Terrace and garden wall circa 1937. From Nancy Willey’s photo album.

According to Howe, “There were eight drafting tables in the old Taliesin studio, and Mr. Wright would move from one to another of these, working with each apprentice on whatever projects were on each table. Mr. Wright usually started the design of a building on the surveyor’s plan of the property, which showed the contours of the land, trees to be saved, rock outcroppings, or other natural features such as orientation, or points on the compass. So again, the land was indeed the beginning of architecture.”

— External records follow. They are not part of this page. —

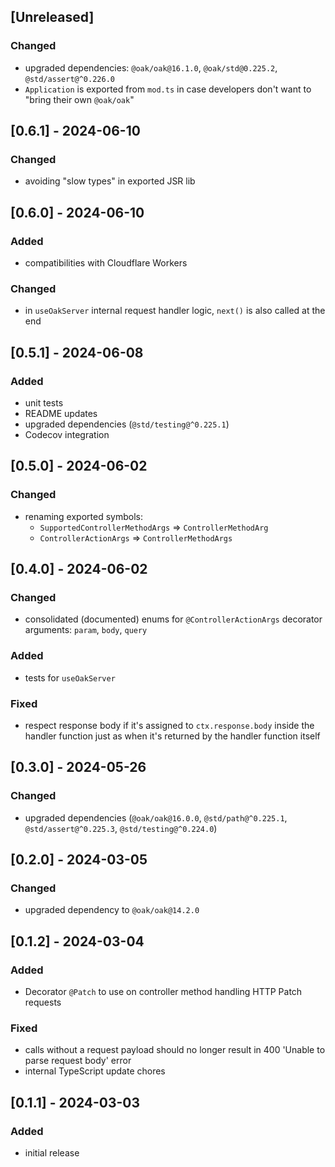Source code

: ## [Unreleased]

### Changed

- upgraded dependencies: `@oak/oak@16.1.0`, `@oak/std@0.225.2`,
  `@std/assert@^0.226.0`
- `Application` is exported from `mod.ts` in case developers don't want to
  "bring their own `@oak/oak`"

## [0.6.1] - 2024-06-10

### Changed

- avoiding "slow types" in exported JSR lib

## [0.6.0] - 2024-06-10

### Added

- compatibilities with Cloudflare Workers

### Changed

- in `useOakServer` internal request handler logic, `next()` is also called at
  the end

## [0.5.1] - 2024-06-08

### Added

- unit tests
- README updates
- upgraded dependencies (`@std/testing@^0.225.1`)
- Codecov integration

## [0.5.0] - 2024-06-02

### Changed

- renaming exported symbols:
  - `SupportedControllerMethodArgs` => `ControllerMethodArg`
  - `ControllerActionArgs` => `ControllerMethodArgs`

## [0.4.0] - 2024-06-02

### Changed

- consolidated (documented) enums for `@ControllerActionArgs` decorator
  arguments: `param`, `body`, `query`

### Added

- tests for `useOakServer`

### Fixed

- respect response body if it's assigned to `ctx.response.body` inside the
  handler function just as when it's returned by the handler function itself

## [0.3.0] - 2024-05-26

### Changed

- upgraded dependencies (`@oak/oak@16.0.0`, `@std/path@^0.225.1`,
  `@std/assert@^0.225.3`, `@std/testing@^0.224.0`)

## [0.2.0] - 2024-03-05

### Changed

- upgraded dependency to `@oak/oak@14.2.0`

## [0.1.2] - 2024-03-04

### Added

- Decorator `@Patch` to use on controller method handling HTTP Patch requests

### Fixed

- calls without a request payload should no longer result in 400 'Unable to
  parse request body' error
- internal TypeScript update chores

## [0.1.1] - 2024-03-03

### Added

- initial release
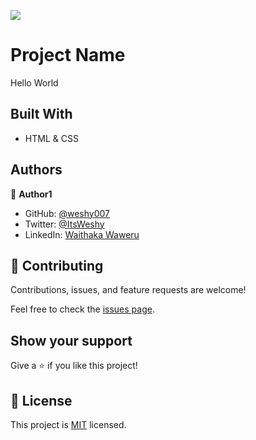 ![](https://img.shields.io/badge/Microverse-blueviolet)

# Project Name
Hello World

## Built With
- HTML & CSS



## Authors

👤 **Author1**

- GitHub: [@weshy007](https://github.com/weshy007)
- Twitter: [@ItsWeshy](https://twitter.com/ItsWeshy)
- LinkedIn: [Waithaka Waweru](https://www.linkedin.com/in/waithaka-waweru/)


## 🤝 Contributing

Contributions, issues, and feature requests are welcome!

Feel free to check the [issues page](../../issues/).

## Show your support

Give a ⭐️ if you like this project!

<!-- ## Acknowledgments

- Hat tip to anyone whose code was used
- Inspiration
- etc -->

## 📝 License

This project is [MIT](./LICENSE) licensed.
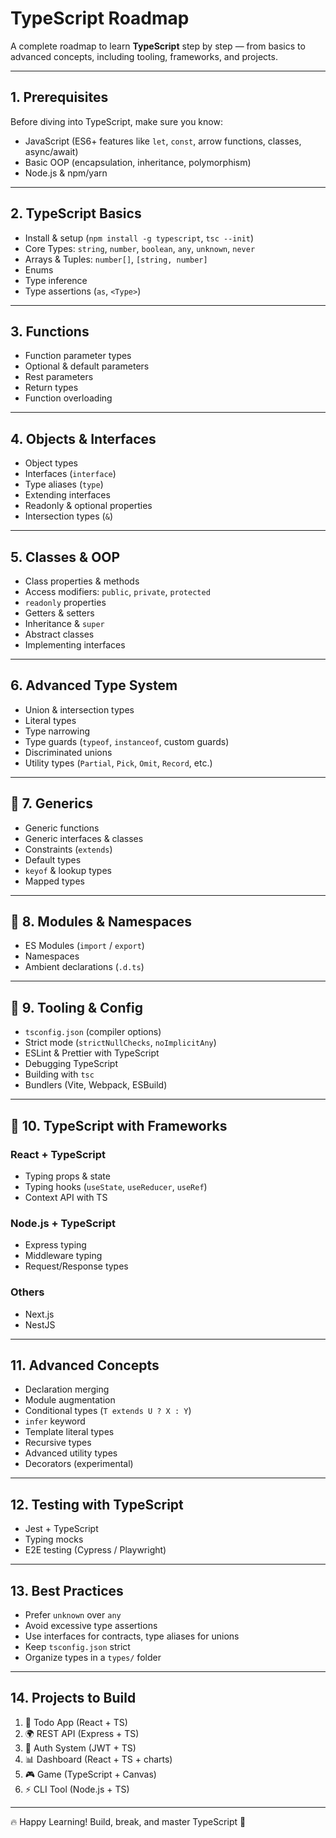 # TypeScript Roadmap

A complete roadmap to learn **TypeScript** step by step — from basics to advanced concepts, including tooling, frameworks, and projects.

---

## 1. Prerequisites
Before diving into TypeScript, make sure you know:
- JavaScript (ES6+ features like `let`, `const`, arrow functions, classes, async/await)
- Basic OOP (encapsulation, inheritance, polymorphism)
- Node.js & npm/yarn

---

## 2. TypeScript Basics
- Install & setup (`npm install -g typescript`, `tsc --init`)
- Core Types: `string`, `number`, `boolean`, `any`, `unknown`, `never`
- Arrays & Tuples: `number[]`, `[string, number]`
- Enums
- Type inference
- Type assertions (`as`, `<Type>`)

---

## 3. Functions
- Function parameter types
- Optional & default parameters
- Rest parameters
- Return types
- Function overloading

---

## 4. Objects & Interfaces
- Object types
- Interfaces (`interface`)
- Type aliases (`type`)
- Extending interfaces
- Readonly & optional properties
- Intersection types (`&`)

---

## 5. Classes & OOP
- Class properties & methods
- Access modifiers: `public`, `private`, `protected`
- `readonly` properties
- Getters & setters
- Inheritance & `super`
- Abstract classes
- Implementing interfaces

---

## 6. Advanced Type System
- Union & intersection types
- Literal types
- Type narrowing
- Type guards (`typeof`, `instanceof`, custom guards)
- Discriminated unions
- Utility types (`Partial`, `Pick`, `Omit`, `Record`, etc.)

---

## 📌 7. Generics
- Generic functions
- Generic interfaces & classes
- Constraints (`extends`)
- Default types
- `keyof` & lookup types
- Mapped types

---

## 📌 8. Modules & Namespaces
- ES Modules (`import` / `export`)
- Namespaces
- Ambient declarations (`.d.ts`)

---

## 📌 9. Tooling & Config
- `tsconfig.json` (compiler options)
- Strict mode (`strictNullChecks`, `noImplicitAny`)
- ESLint & Prettier with TypeScript
- Debugging TypeScript
- Building with `tsc`
- Bundlers (Vite, Webpack, ESBuild)

---

## 📌 10. TypeScript with Frameworks
### React + TypeScript
- Typing props & state
- Typing hooks (`useState`, `useReducer`, `useRef`)
- Context API with TS

### Node.js + TypeScript
- Express typing
- Middleware typing
- Request/Response types

### Others
- Next.js
- NestJS

---

## 11. Advanced Concepts
- Declaration merging
- Module augmentation
- Conditional types (`T extends U ? X : Y`)
- `infer` keyword
- Template literal types
- Recursive types
- Advanced utility types
- Decorators (experimental)

---

## 12. Testing with TypeScript
- Jest + TypeScript
- Typing mocks
- E2E testing (Cypress / Playwright)

---

## 13. Best Practices
- Prefer `unknown` over `any`
- Avoid excessive type assertions
- Use interfaces for contracts, type aliases for unions
- Keep `tsconfig.json` strict
- Organize types in a `types/` folder

---

## 14. Projects to Build
1. 📝 Todo App (React + TS)  
2. 🌍 REST API (Express + TS)  
3. 🔐 Auth System (JWT + TS)  
4. 📊 Dashboard (React + TS + charts)  
5. 🎮 Game (TypeScript + Canvas)  
6. ⚡ CLI Tool (Node.js + TS)  

---

🔥 Happy Learning! Build, break, and master TypeScript 🚀
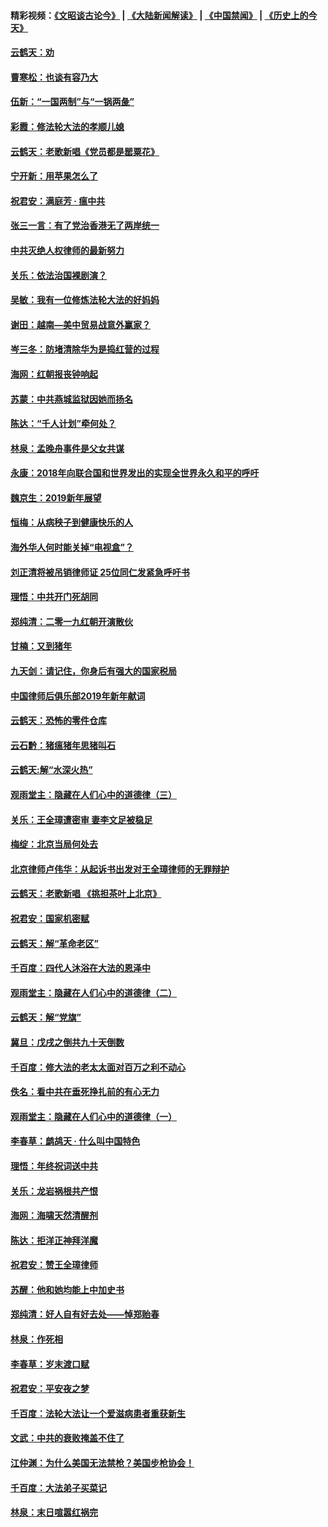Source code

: #### 精彩视频：[《文昭谈古论今》](https://github.com/gfw-breaker/wenzhao/blob/master/README.md?t=01071531) | [《大陆新闻解读》](https://github.com/gfw-breaker/ntdtv-comedy/blob/master/README.md?t=01071531) | [《中国禁闻》](https://github.com/gfw-breaker/ntdtv-news/blob/master/README.md?t=01071531) | [《历史上的今天》](https://github.com/gfw-breaker/today-in-history/blob/master/README.md?t=01071531) 

#### [云鹤天：劝](../pages/nsc993/n10959226.md?t=01071531) 

#### [曹寒松：也谈有容乃大](../pages/nsc993/n10959191.md?t=01071531) 

#### [伍新：“一国两制”与“一锅两彘”](../pages/nsc993/n10958297.md?t=01071531) 

#### [彩霞：修法轮大法的孝顺儿媳](../pages/nsc993/n10958333.md?t=01071531) 

#### [云鹤天：老歌新唱《党员都是罂粟花》](../pages/nsc993/n10958225.md?t=01071531) 

#### [宁开新：用苹果怎么了](../pages/nsc993/n10955962.md?t=01071531) 

#### [祝君安：满庭芳 · 瘟中共](../pages/nsc993/n10955949.md?t=01071531) 

#### [张三一言：有了党治香港无了两岸统一](../pages/nsc993/n10955943.md?t=01071531) 

#### [中共灭绝人权律师的最新努力](../pages/nsc993/n10954725.md?t=01071531) 

#### [关乐：依法治国裸剧演？](../pages/nsc993/n10952420.md?t=01071531) 

#### [吴敏：我有一位修炼法轮大法的好妈妈](../pages/nsc993/n10952484.md?t=01071531) 

#### [谢田：越南—美中贸易战意外赢家？](../pages/nsc993/n10940351.md?t=01071531) 

#### [岑三冬：防堵清除华为是捣红营的过程](../pages/nsc993/n10952342.md?t=01071531) 

#### [海网：红朝报丧钟响起](../pages/nsc993/n10951480.md?t=01071531) 

#### [苏蒙：中共燕城监狱因她而扬名](../pages/nsc993/n10951476.md?t=01071531) 

#### [陈达：“千人计划”牵何处？](../pages/nsc993/n10951466.md?t=01071531) 

#### [林泉：孟晚舟事件是父女共谋](../pages/nsc993/n10947780.md?t=01071531) 

#### [永康：2018年向联合国和世界发出的实现全世界永久和平的呼吁](../pages/nsc993/n10947756.md?t=01071531) 

#### [魏京生：2019新年展望](../pages/nsc993/n10947691.md?t=01071531) 

#### [恒梅：从病秧子到健康快乐的人](../pages/nsc993/n10947469.md?t=01071531) 

#### [海外华人何时能关掉“电视盒”？](../pages/nsc993/n10945406.md?t=01071531) 

#### [刘正清将被吊销律师证 25位同仁发紧急呼吁书](../pages/nsc993/n10944361.md?t=01071531) 

#### [理悟：中共开门死胡同](../pages/nsc993/n10944908.md?t=01071531) 

#### [郑纯清：二零一九红朝开演散伙](../pages/nsc993/n10944905.md?t=01071531) 

#### [甘楠：又到猪年](../pages/nsc993/n10944903.md?t=01071531) 

#### [九天剑：请记住，你身后有强大的国家税局](../pages/nsc993/n10944885.md?t=01071531) 

#### [中国律师后俱乐部2019年新年献词](../pages/nsc993/n10944348.md?t=01071531) 

#### [云鹤天：恐怖的零件仓库](../pages/nsc993/n10942847.md?t=01071531) 

#### [云石黔：猪瘟猪年思猪叫石](../pages/nsc993/n10943180.md?t=01071531) 

#### [云鹤天:解“水深火热”](../pages/nsc993/n10942828.md?t=01071531) 

#### [观雨堂主：隐藏在人们心中的道德律（三）](../pages/nsc993/n10941445.md?t=01071531) 

#### [关乐：王全璋遭密审 妻李文足被稳足](../pages/nsc993/n10941420.md?t=01071531) 

#### [梅绽：北京当局何处去](../pages/nsc993/n10941407.md?t=01071531) 

#### [北京律师卢伟华：从起诉书出发对王全璋律师的无罪辩护](../pages/nsc993/n10939303.md?t=01071531) 

#### [云鹤天：老歌新唱 《挑担茶叶上北京》](../pages/nsc993/n10937870.md?t=01071531) 

#### [祝君安：国家机密赋](../pages/nsc993/n10937863.md?t=01071531) 

#### [云鹤天：解“革命老区”](../pages/nsc993/n10937858.md?t=01071531) 

#### [千百度：四代人沐浴在大法的恩泽中](../pages/nsc993/n10937630.md?t=01071531) 

#### [观雨堂主：隐藏在人们心中的道德律（二）](../pages/nsc993/n10937219.md?t=01071531) 

#### [云鹤天：解“党旗”](../pages/nsc993/n10937211.md?t=01071531) 

#### [冀旦：戊戌之倒共九十天倒数](../pages/nsc993/n10937168.md?t=01071531) 

#### [千百度：修大法的老太太面对百万之利不动心](../pages/nsc993/n10934913.md?t=01071531) 

#### [佚名：看中共在垂死挣扎前的有心无力](../pages/nsc993/n10934707.md?t=01071531) 

#### [观雨堂主：隐藏在人们心中的道德律（一）](../pages/nsc993/n10934699.md?t=01071531) 

#### [李春草：鹧鸪天 ‧ 什么叫中国特色](../pages/nsc993/n10934694.md?t=01071531) 

#### [理悟：年终祝词送中共](../pages/nsc993/n10933269.md?t=01071531) 

#### [关乐：龙岩祸根共产恨](../pages/nsc993/n10933253.md?t=01071531) 

#### [海网：海啸天然清醒剂](../pages/nsc993/n10933251.md?t=01071531) 

#### [陈达：拒洋正神拜洋魔](../pages/nsc993/n10933235.md?t=01071531) 

#### [祝君安：赞王全璋律师](../pages/nsc993/n10933273.md?t=01071531) 

#### [苏醒：他和她均能上中加史书](../pages/nsc993/n10933262.md?t=01071531) 

#### [郑纯清：好人自有好去处——悼郑贻春](../pages/nsc993/n10933256.md?t=01071531) 

#### [林泉：作死相](../pages/nsc993/n10933248.md?t=01071531) 

#### [李春草：岁末渡口赋](../pages/nsc993/n10933243.md?t=01071531) 

#### [祝君安：平安夜之梦](../pages/nsc993/n10931089.md?t=01071531) 

#### [千百度：法轮大法让一个爱滋病患者重获新生](../pages/nsc993/n10931128.md?t=01071531) 

#### [文武：中共的衰败掩盖不住了](../pages/nsc993/n10931085.md?t=01071531) 

#### [江仲渊：为什么美国无法禁枪？美国步枪协会！](../pages/nsc993/n10931078.md?t=01071531) 

#### [千百度：大法弟子买菜记](../pages/nsc993/n10929626.md?t=01071531) 

#### [林泉：末日喧嚣红祸完](../pages/nsc993/n10929158.md?t=01071531) 

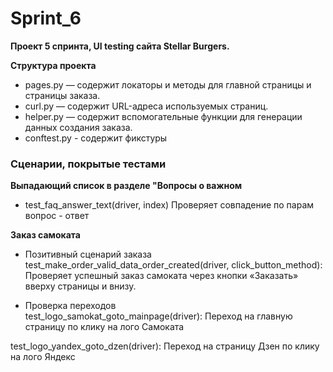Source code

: # Sprint_6
**Проект 5 спринта, UI testing сайта Stellar Burgers.**

**Структура проекта**
* pages.py — содержит локаторы и методы для главной страницы и страницы заказа.
* curl.py — содержит URL-адреса используемых страниц.
* helper.py — содержит вспомогательные функции для генерации данных создания заказа.
* conftest.py - содержит фикстуры

### **Сценарии, покрытые тестами**

**Выпадающий список в разделе "Вопросы о важном**  
* test_faq_answer_text(driver, index)
Проверяет совпадение по парам вопрос - ответ

**Заказ самоката**  
* Позитивный сценарий заказа   
test_make_order_valid_data_order_created(driver, click_button_method):  
Проверяет успешный заказ самоката через кнопки «Заказать» вверху страницы и внизу.

* Проверка переходов  
test_logo_samokat_goto_mainpage(driver): 
Переход на главную страницу по клику на лого Самоката

test_logo_yandex_goto_dzen(driver):
Переход на страницу Дзен по клику на лого Яндекс

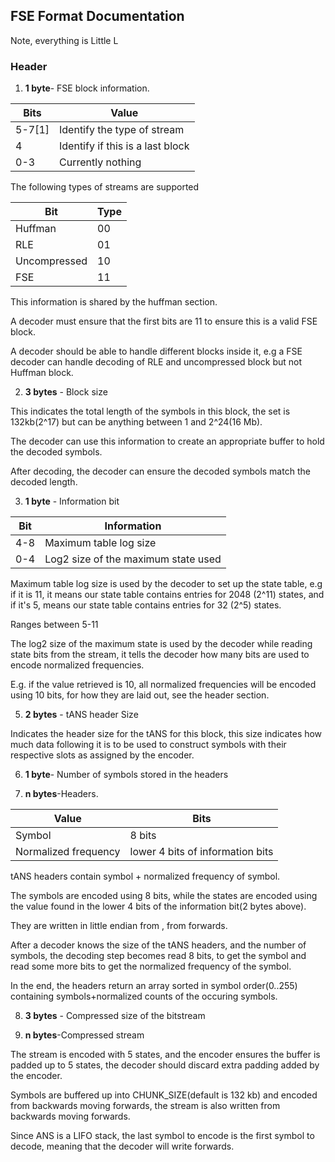 ## FSE Format Documentation
Note, everything is Little L
### Header
1. **1 byte**- FSE block information.

| Bits   | Value                            |
|--------|----------------------------------|
| 5-7[1] | Identify the type of stream      |
| 4      | Identify if this is a last block |
| 0-3    | Currently nothing                |

The following types of streams are supported 

| Bit          | Type |
|--------------|------|
| Huffman      | 00   |
| RLE          | 01   |
| Uncompressed | 10   |
| FSE          | 11   |

This information is shared by the huffman section.

A  decoder must ensure that the first bits are 11 to ensure this is a valid FSE block.

A decoder should be able to handle different blocks inside it,
e.g a FSE decoder can handle decoding of RLE and uncompressed block but not Huffman block.

2. **3 bytes** - Block size

This indicates the total length of the symbols in this block, the set is 132kb(2^17) but can be anything between 
1 and 2^24(16 Mb).

The decoder can use this information to create an appropriate buffer to hold the decoded symbols.

After decoding, the decoder can ensure the decoded symbols match the decoded length.

3. **1 byte** - Information bit


| Bit  | Information                          |
|------|--------------------------------------|
| 4-8  | Maximum table log size               |
| 0-4  | Log2 size of the maximum state used  |


Maximum table log size is used by the decoder to set up the state table, e.g if it is 11, it means our state table
contains entries for 2048 (2^11) states, and if it's 5, means our state table contains entries for 32 (2^5) states.

Ranges between 5-11

The log2 size of the maximum state is used by the decoder while reading state bits from the stream, it tells the decoder
how many bits are used to encode normalized frequencies.

E.g. if the value retrieved is 10, all normalized frequencies will be encoded using 10 bits, for how they are laid out, see the 
header section.

5. **2 bytes** - tANS header Size

Indicates the header size for the tANS for this block, this size indicates how much data following it is to be
used to construct symbols with their respective slots as assigned by the encoder.

6. **1 byte**- Number of symbols stored in the headers

7. **n bytes**-Headers.

| Value                | Bits                             |
|----------------------|----------------------------------|
| Symbol               | 8 bits                           |
| Normalized frequency | lower 4 bits of information bits |

tANS headers contain symbol + normalized frequency of symbol.

The symbols are encoded using 8 bits, while the states are encoded using the value found in the lower 4 bits of the information bit(2 bytes above).

They are written in little endian from , from forwards.

After a decoder knows the size of the tANS headers, and the number of symbols, the decoding step becomes
read 8 bits, to get the symbol and read some more bits to get the normalized frequency of the symbol.

In the end, the headers return an array sorted in symbol order(0..255) containing symbols+normalized counts of the occuring
symbols.


8. **3 bytes** - Compressed size of the bitstream


9. **n bytes**-Compressed stream

The stream is encoded with 5 states, and the encoder ensures the buffer is padded up to 5 states, 
the decoder should discard extra padding added by the encoder.

Symbols are buffered up into CHUNK_SIZE(default is 132 kb) and encoded from backwards moving forwards, 
the stream is also written from backwards moving forwards.

Since ANS is a LIFO stack, the last symbol to encode is the first symbol to decode, meaning that the decoder
will write forwards.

Howe explained his rise in stature, “in 1932 and 1933, when the studio was still manned by faithful draftsmen who had been at Taliesin for a number of years, I began to put the drawing files in order. I also worked on whatever drawings these draftsmen would give me to do. The Malcolm Willey House for Minneapolis, new buildings for Hillside (the old Hillside home School near Taliesin), Broadacre City, and the Two-Zone House were the projects on the drafting tables at that time. Subsequently, after these draftsmen had left Taliesin, I found myself more or less in charge of the studio for two reasons: one, I knew where the drawings were, thanks to my filing system; and two, I somehow managed to be there whenever Mr. Wright would come in.” Howe, the youngest of the fledgling Fellows recalled, under his tutelage, being assigned to certain details of the Willey House; namely the kitchen cabinetry, the gallery shelving unit and the fireplace armature. He repeated the story frequently. Eventually Howe became the favored “pencil in the master’s hand.” Wright even had him sleeping in the “loft” above the drafting studio for a time, that is to say on the platform above the vault, so that he wouldn’t need to disturb the household when he summoned Howe to work in the pre-dawn hours.

In “The Fellowship,” Abe Dombar recounts being called to the drafting room to work on the Willey House redux, unfamiliar with its workings because he’d spent so much time doing farm labor, but being comforted by the fact that Klumb was there to guide the process. Good story, but unfortunately, his recollection, if it was his, doesn’t fit the timeline. Klumb left Taliesin in September 1933. Dombar may have been confusing scheme one and two. The redesign of the Willey House began November 26, 1933 at the earliest, based on the correspondence between Wright and Nancy Willey “We’ll try again. It seems the simplest way.” Final corroboration comes in the December 2 letter from Wright to Klumb informing him of the redesign. It is certain, that by November 1933 there were no professional draftsmen in residence to man the studio. What remains uncertain, is who the five, young men assigned by Wright to draw the scheme two plans were. Without a doubt Howe was one of them. He was able to cite every detail he had been responsible for. Because of his experience detailing the first scheme under Klumb, Dombar was probably another. Tafel and Bob Mosher, both there, also seem likely candidates, but harder to verify. The second Willey House plan fulfilled the promise of actual studio experience for the early Fellowship. It coincided with that long-awaited opportunity, of working, as the brochure promised, side by side with the master, pencils ablaze, complicit at last in his quest for achieving architectural poetry. For Nancy Willey, settling for poetry was hardly a compromise. After all, she never asked for drama and didn’t need more of that in her life than she already had. She asked for a house that would facilitate a modern, simple and gracious way of living. And in the end she got a house, perfectly suited to her needs.

Bedroom wing of the Willey House circa 1930s. From Nancy Willey’s photo album.

Nancy Willey’s voice resonates clear as a bell in the June 1935 issue of the Minneapolis based, Golfer and Sportsman magazine, where Editor, Virginia Safford, profiles the already mythical Willey House in a particularly thoughtful, five-page story. In her dialogue with Nancy Willey she notes and reiterates a now familiar expression that perfectly described the Willey House then as it does today: “If the first house had been drama, the second was poetry.”